Cosa sta facendo fallire la piccola editoria, oltre ai lettori che scarseggiano? «La piccola editoria sta morendo sotto i colpi dell’editoria fai-da-te, in primis. Si pensi che basta inviare un testo a un indirizzo internet, pagare e vederlo diventare un libro. Senza nessun filtro. E poi c’è Amazon e il commercio online che fa il resto». L’editore può organizzarsi per resistere. Ma a che prezzo? «Ho provato con la grande distribuzione, che porta i libri in tutto il territorio nazionale ma le condizioni sono di lasciare il 60% del prezzo di copertina a loro e se si toglie il costo del volume e il compenso dell’autore resta più o meno un euro a libro, un caffè, ammesso che si vendano!».
E poi c’è il capitolo tasse: i contributi restano uguali per tutti gli artigiani e l’accesso al credito non è affatto facile. Lupo parla di “cravattari” ma è inevitabile che si ricorra a prestiti personali o comunque a formule di fortuna, specie se si scommette sull’autore senza chiedere soldi per la stampa. «Ho cercato di non farlo fino all’ultimo periodo, il più buio, in cui abbiamo dovuto chiedere anche noi un contributo spese tramite acquisto delle copie. Ma non credo che chi si fa pagare faccia qualcosa di brutto, semplicemente fa i conti con la realtà. Nel mio deposito ci sono circa 100 mila volumi, ma sono destinati al macero. I miei autori spesso non sono scrittori, ma gente che ha scritto un buon libro e pochi hanno proseguito. Alcuni hanno “cambiato hobby” e chi ha avuto successo ha cambiato editore». Ingratitudine? «No, normali incomprensioni: a volte mi dispiaceva così tanto che un libro non vendesse che per non deludere l’autore gli pagavo qualche copia in più. Ma ci sono stati anche autori che invece credevano che la casa editrice “facesse la cresta”. A volte si scaricano le proprie frustrazioni sul prossimo, ma credo sia umano. In pochi fanno autocritica e forse io sono un po’ stanco anche di questo».

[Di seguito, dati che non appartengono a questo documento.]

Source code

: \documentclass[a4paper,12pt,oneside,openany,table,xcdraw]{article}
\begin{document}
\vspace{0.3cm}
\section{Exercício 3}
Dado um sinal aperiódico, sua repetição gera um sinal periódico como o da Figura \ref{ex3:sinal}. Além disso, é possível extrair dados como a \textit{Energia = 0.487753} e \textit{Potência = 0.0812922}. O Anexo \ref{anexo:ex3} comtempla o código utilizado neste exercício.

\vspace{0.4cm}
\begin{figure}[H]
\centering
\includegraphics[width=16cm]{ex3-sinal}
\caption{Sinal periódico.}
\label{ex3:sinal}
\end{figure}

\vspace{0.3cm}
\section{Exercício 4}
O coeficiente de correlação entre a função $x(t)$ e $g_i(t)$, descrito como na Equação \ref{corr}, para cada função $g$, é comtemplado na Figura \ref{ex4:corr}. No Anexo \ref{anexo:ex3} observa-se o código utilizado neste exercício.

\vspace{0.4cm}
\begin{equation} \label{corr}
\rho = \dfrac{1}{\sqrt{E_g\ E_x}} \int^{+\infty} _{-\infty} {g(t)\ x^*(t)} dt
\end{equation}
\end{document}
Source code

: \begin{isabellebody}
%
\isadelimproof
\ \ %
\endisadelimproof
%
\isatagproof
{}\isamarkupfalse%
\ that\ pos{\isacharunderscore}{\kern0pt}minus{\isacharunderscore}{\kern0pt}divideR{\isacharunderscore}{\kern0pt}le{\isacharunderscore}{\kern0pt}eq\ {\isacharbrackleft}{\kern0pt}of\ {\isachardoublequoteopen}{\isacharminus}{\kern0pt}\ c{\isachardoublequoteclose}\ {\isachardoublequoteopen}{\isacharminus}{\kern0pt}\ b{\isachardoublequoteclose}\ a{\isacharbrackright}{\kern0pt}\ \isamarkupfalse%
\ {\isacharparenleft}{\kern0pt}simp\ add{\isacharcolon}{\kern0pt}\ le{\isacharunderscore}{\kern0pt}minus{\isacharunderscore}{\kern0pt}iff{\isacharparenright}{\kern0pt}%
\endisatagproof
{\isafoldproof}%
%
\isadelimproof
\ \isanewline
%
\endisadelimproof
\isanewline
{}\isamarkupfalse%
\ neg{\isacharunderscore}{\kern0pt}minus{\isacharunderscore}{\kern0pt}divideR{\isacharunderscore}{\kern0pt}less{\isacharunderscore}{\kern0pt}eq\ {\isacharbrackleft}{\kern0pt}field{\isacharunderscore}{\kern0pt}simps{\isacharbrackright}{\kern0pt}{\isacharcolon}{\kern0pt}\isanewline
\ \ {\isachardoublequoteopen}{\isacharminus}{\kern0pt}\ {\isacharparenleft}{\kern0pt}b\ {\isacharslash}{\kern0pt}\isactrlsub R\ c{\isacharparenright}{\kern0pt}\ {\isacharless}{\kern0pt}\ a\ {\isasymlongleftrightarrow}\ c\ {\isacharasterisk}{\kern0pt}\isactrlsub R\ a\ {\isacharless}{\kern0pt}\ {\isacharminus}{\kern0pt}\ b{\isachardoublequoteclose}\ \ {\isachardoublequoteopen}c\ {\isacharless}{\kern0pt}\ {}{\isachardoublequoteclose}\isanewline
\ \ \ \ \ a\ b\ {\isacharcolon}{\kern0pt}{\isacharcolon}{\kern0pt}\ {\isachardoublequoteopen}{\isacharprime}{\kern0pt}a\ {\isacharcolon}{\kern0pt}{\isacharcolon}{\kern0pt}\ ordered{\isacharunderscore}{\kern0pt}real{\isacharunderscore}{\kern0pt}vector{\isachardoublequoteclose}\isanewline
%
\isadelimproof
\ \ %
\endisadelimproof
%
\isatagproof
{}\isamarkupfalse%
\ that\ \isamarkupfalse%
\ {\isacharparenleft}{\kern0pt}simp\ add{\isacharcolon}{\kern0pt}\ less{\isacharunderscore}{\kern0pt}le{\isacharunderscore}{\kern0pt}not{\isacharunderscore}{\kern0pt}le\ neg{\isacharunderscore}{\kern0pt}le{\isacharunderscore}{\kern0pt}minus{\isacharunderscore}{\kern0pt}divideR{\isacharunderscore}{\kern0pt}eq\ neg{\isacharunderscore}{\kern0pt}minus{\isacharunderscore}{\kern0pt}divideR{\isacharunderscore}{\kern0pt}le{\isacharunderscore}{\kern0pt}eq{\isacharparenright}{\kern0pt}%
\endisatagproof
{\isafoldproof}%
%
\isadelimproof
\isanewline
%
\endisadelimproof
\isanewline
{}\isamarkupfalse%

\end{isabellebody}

Che sia un sognatore non è un segreto, basti pensare che Winspeare lo ha voluto anche tra le comparse doc del suo ultimo film, inno alla forza dell’idealismo, ambientato nella estatica “Disperata”. Meglio la politica? «Sì, è diventata il mio rifugio e ha in qualche modo incanalato le mie energie culturali. Ma chiudere la casa editrice è per me un grande lutto: oggi ho trovato il coraggio di dire basta al mio più grande amore».